Problem:
The expected output is each line in the data below that includes the string "sure".

*** Begin section ***

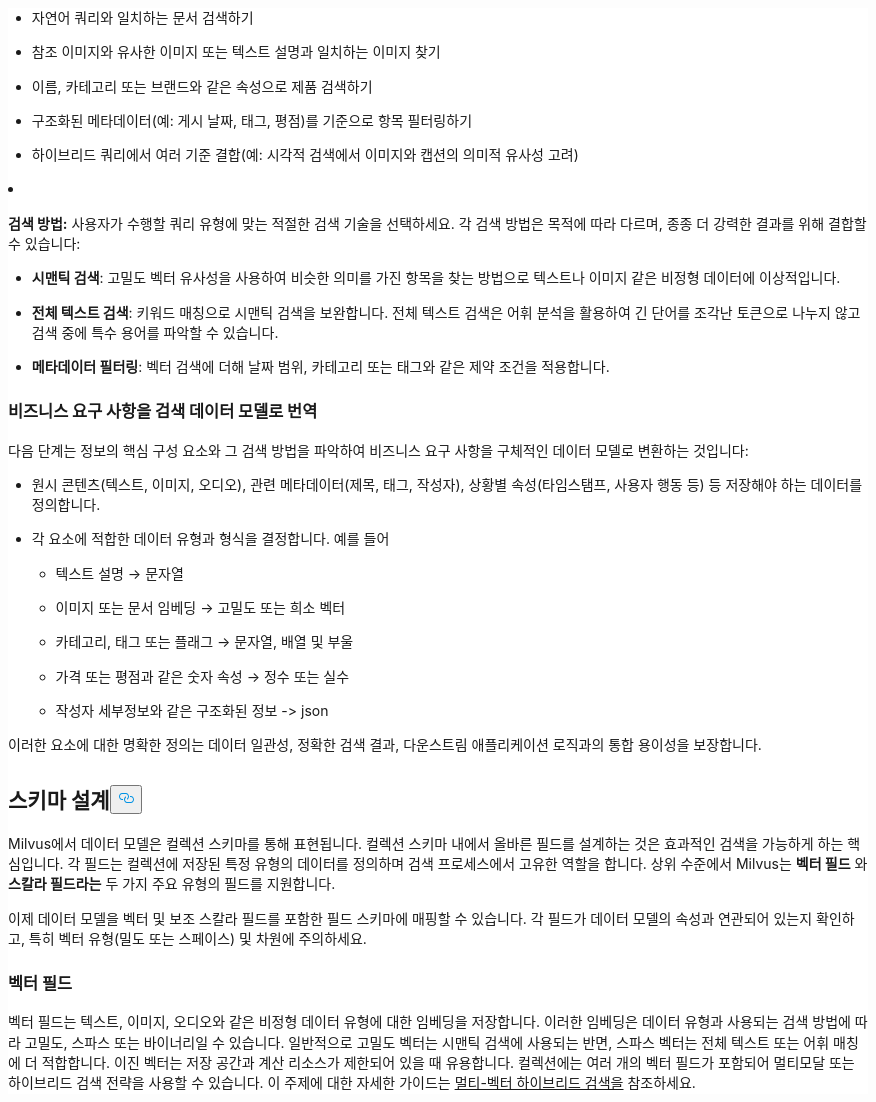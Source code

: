 <ul>
<li><p>자연어 쿼리와 일치하는 문서 검색하기</p></li>
<li><p>참조 이미지와 유사한 이미지 또는 텍스트 설명과 일치하는 이미지 찾기</p></li>
<li><p>이름, 카테고리 또는 브랜드와 같은 속성으로 제품 검색하기</p></li>
<li><p>구조화된 메타데이터(예: 게시 날짜, 태그, 평점)를 기준으로 항목 필터링하기</p></li>
<li><p>하이브리드 쿼리에서 여러 기준 결합(예: 시각적 검색에서 이미지와 캡션의 의미적 유사성 고려)</p></li>
</ul></li>
<li><p><strong>검색 방법:</strong> 사용자가 수행할 쿼리 유형에 맞는 적절한 검색 기술을 선택하세요. 각 검색 방법은 목적에 따라 다르며, 종종 더 강력한 결과를 위해 결합할 수 있습니다:</p>
<ul>
<li><p><strong>시맨틱 검색</strong>: 고밀도 벡터 유사성을 사용하여 비슷한 의미를 가진 항목을 찾는 방법으로 텍스트나 이미지 같은 비정형 데이터에 이상적입니다.</p></li>
<li><p><strong>전체 텍스트 검색</strong>: 키워드 매칭으로 시맨틱 검색을 보완합니다.  전체 텍스트 검색은 어휘 분석을 활용하여 긴 단어를 조각난 토큰으로 나누지 않고 검색 중에 특수 용어를 파악할 수 있습니다.</p></li>
<li><p><strong>메타데이터 필터링</strong>: 벡터 검색에 더해 날짜 범위, 카테고리 또는 태그와 같은 제약 조건을 적용합니다.</p></li>
</ul></li>
</ul>
<h3 id="Translates-Business-Requirements-into-a-Search-Data-Model" class="common-anchor-header">비즈니스 요구 사항을 검색 데이터 모델로 번역</h3><p>다음 단계는 정보의 핵심 구성 요소와 그 검색 방법을 파악하여 비즈니스 요구 사항을 구체적인 데이터 모델로 변환하는 것입니다:</p>
<ul>
<li><p>원시 콘텐츠(텍스트, 이미지, 오디오), 관련 메타데이터(제목, 태그, 작성자), 상황별 속성(타임스탬프, 사용자 행동 등) 등 저장해야 하는 데이터를 정의합니다.</p></li>
<li><p>각 요소에 적합한 데이터 유형과 형식을 결정합니다. 예를 들어</p>
<ul>
<li><p>텍스트 설명 → 문자열</p></li>
<li><p>이미지 또는 문서 임베딩 → 고밀도 또는 희소 벡터</p></li>
<li><p>카테고리, 태그 또는 플래그 → 문자열, 배열 및 부울</p></li>
<li><p>가격 또는 평점과 같은 숫자 속성 → 정수 또는 실수</p></li>
<li><p>작성자 세부정보와 같은 구조화된 정보 -&gt; json</p></li>
</ul></li>
</ul>
<p>이러한 요소에 대한 명확한 정의는 데이터 일관성, 정확한 검색 결과, 다운스트림 애플리케이션 로직과의 통합 용이성을 보장합니다.</p>
<h2 id="Schema-Design" class="common-anchor-header">스키마 설계<button data-href="#Schema-Design" class="anchor-icon" translate="no">
      <svg translate="no"
        aria-hidden="true"
        focusable="false"
        height="20"
        version="1.1"
        viewBox="0 0 16 16"
        width="16"
      >
        <path
          fill="#0092E4"
          fill-rule="evenodd"
          d="M4 9h1v1H4c-1.5 0-3-1.69-3-3.5S2.55 3 4 3h4c1.45 0 3 1.69 3 3.5 0 1.41-.91 2.72-2 3.25V8.59c.58-.45 1-1.27 1-2.09C10 5.22 8.98 4 8 4H4c-.98 0-2 1.22-2 2.5S3 9 4 9zm9-3h-1v1h1c1 0 2 1.22 2 2.5S13.98 12 13 12H9c-.98 0-2-1.22-2-2.5 0-.83.42-1.64 1-2.09V6.25c-1.09.53-2 1.84-2 3.25C6 11.31 7.55 13 9 13h4c1.45 0 3-1.69 3-3.5S14.5 6 13 6z"
        ></path>
      </svg>
    </button></h2><p>Milvus에서 데이터 모델은 컬렉션 스키마를 통해 표현됩니다. 컬렉션 스키마 내에서 올바른 필드를 설계하는 것은 효과적인 검색을 가능하게 하는 핵심입니다. 각 필드는 컬렉션에 저장된 특정 유형의 데이터를 정의하며 검색 프로세스에서 고유한 역할을 합니다. 상위 수준에서 Milvus는 <strong>벡터 필드</strong> 와 <strong>스칼라 필드라는</strong> 두 가지 주요 유형의 필드를 지원합니다.</p>
<p>이제 데이터 모델을 벡터 및 보조 스칼라 필드를 포함한 필드 스키마에 매핑할 수 있습니다. 각 필드가 데이터 모델의 속성과 연관되어 있는지 확인하고, 특히 벡터 유형(밀도 또는 스페이스) 및 차원에 주의하세요.</p>
<h3 id="Vector-Field" class="common-anchor-header">벡터 필드</h3><p>벡터 필드는 텍스트, 이미지, 오디오와 같은 비정형 데이터 유형에 대한 임베딩을 저장합니다. 이러한 임베딩은 데이터 유형과 사용되는 검색 방법에 따라 고밀도, 스파스 또는 바이너리일 수 있습니다. 일반적으로 고밀도 벡터는 시맨틱 검색에 사용되는 반면, 스파스 벡터는 전체 텍스트 또는 어휘 매칭에 더 적합합니다. 이진 벡터는 저장 공간과 계산 리소스가 제한되어 있을 때 유용합니다. 컬렉션에는 여러 개의 벡터 필드가 포함되어 멀티모달 또는 하이브리드 검색 전략을 사용할 수 있습니다. 이 주제에 대한 자세한 가이드는 <a href="/docs/ko/multi-vector-search.md">멀티-벡터 하이브리드 검색을</a> 참조하세요.</p>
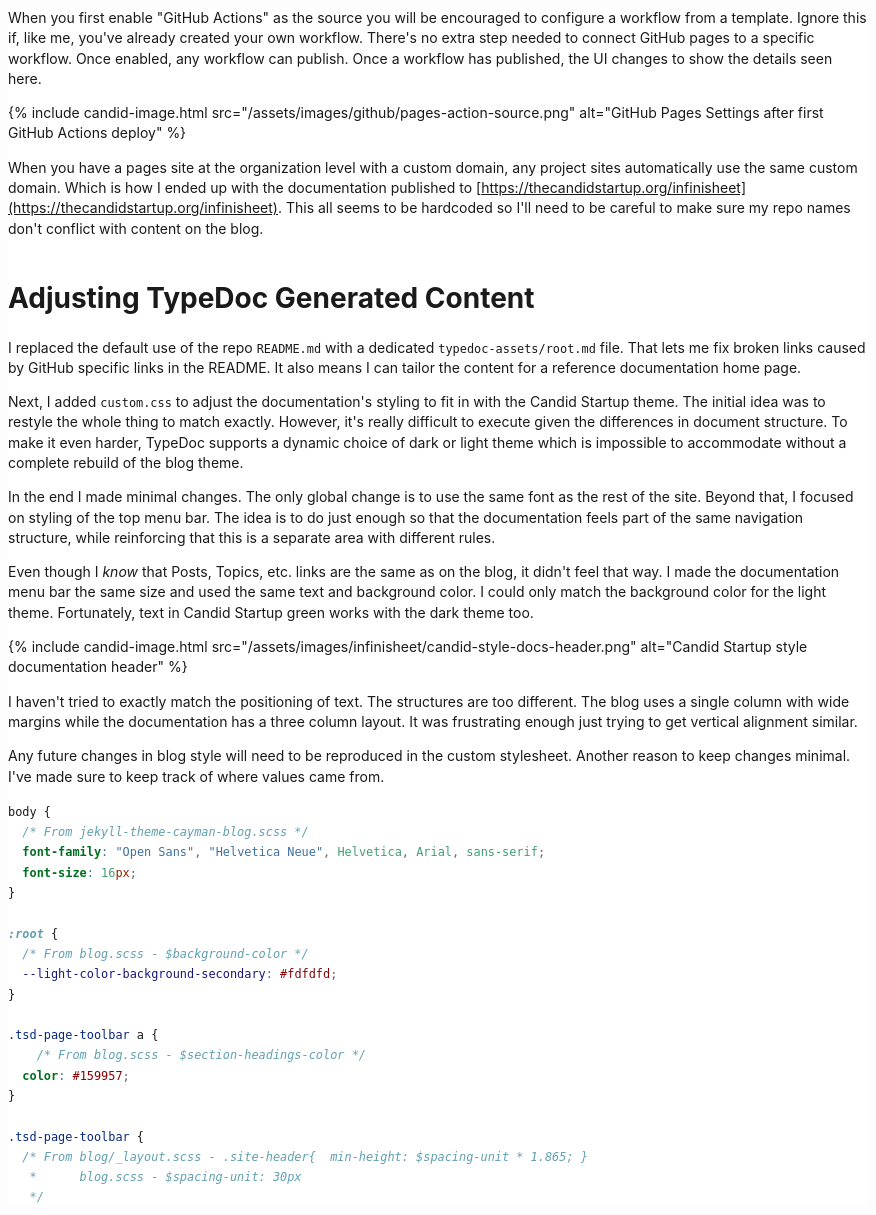 When you first enable "GitHub Actions" as the source you will be encouraged to configure a workflow from a template. Ignore this if, like me, you've already created your own workflow. There's no extra step needed to connect GitHub pages to a specific workflow. Once enabled, any workflow can publish. Once a workflow has published, the UI changes to show the details seen here.

{% include candid-image.html src="/assets/images/github/pages-action-source.png" alt="GitHub Pages Settings after first GitHub Actions deploy" %}

When you have a pages site at the organization level with a custom domain, any project sites automatically use the same custom domain. Which is how I ended up with the documentation published to [https://thecandidstartup.org/infinisheet](https://thecandidstartup.org/infinisheet). This all seems to be hardcoded so I'll need to be careful to make sure my repo names don't conflict with content on the blog.

# Adjusting TypeDoc Generated Content

I replaced the default use of the repo `README.md` with a dedicated `typedoc-assets/root.md` file. That lets me fix broken links caused by GitHub specific links in the README. It also means I can tailor the content for a reference documentation home page.

Next, I added `custom.css` to adjust the documentation's styling to fit in with the Candid Startup theme. The initial idea was to restyle the whole thing to match exactly. However, it's really difficult to execute given the differences in document structure. To make it even harder, TypeDoc supports a dynamic choice of dark or light theme which is impossible to accommodate without a complete rebuild of the blog theme.

In the end I made minimal changes. The only global change is to use the same font as the rest of the site. Beyond that, I focused on styling of the top menu bar. The idea is to do just enough so that the documentation feels part of the same navigation structure, while reinforcing that this is a separate area with different rules.

Even though I *know* that Posts, Topics, etc. links are the same as on the blog, it didn't feel that way. I made the documentation menu bar the same size and used the same text and background color. I could only match the background color for the light theme. Fortunately, text in Candid Startup green works with the dark theme too.

{% include candid-image.html src="/assets/images/infinisheet/candid-style-docs-header.png" alt="Candid Startup style documentation header" %}

I haven't tried to exactly match the positioning of text. The structures are too different. The blog uses a single column with wide margins while the documentation has a three column layout. It was frustrating enough just trying to get vertical alignment similar. 

Any future changes in blog style will need to be reproduced in the custom stylesheet. Another reason to keep changes minimal. I've made sure to keep track of where values came from.

```css
body { 
  /* From jekyll-theme-cayman-blog.scss */
  font-family: "Open Sans", "Helvetica Neue", Helvetica, Arial, sans-serif; 
  font-size: 16px; 
}

:root {
  /* From blog.scss - $background-color */
  --light-color-background-secondary: #fdfdfd;
}

.tsd-page-toolbar a {
    /* From blog.scss - $section-headings-color */
  color: #159957;
}

.tsd-page-toolbar {
  /* From blog/_layout.scss - .site-header{  min-height: $spacing-unit * 1.865; } 
   *      blog.scss - $spacing-unit: 30px
   */
```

*** End section ***

Answer section:
When you have a pages site at the organization level with a custom domain, any project sites automatically use the same custom domain. Which is how I ended up with the documentation published to [https://thecandidstartup.org/infinisheet](https://thecandidstartup.org/infinisheet). This all seems to be hardcoded so I'll need to be careful to make sure my repo names don't conflict with content on the blog.
Any future changes in blog style will need to be reproduced in the custom stylesheet. Another reason to keep changes minimal. I've made sure to keep track of where values came from.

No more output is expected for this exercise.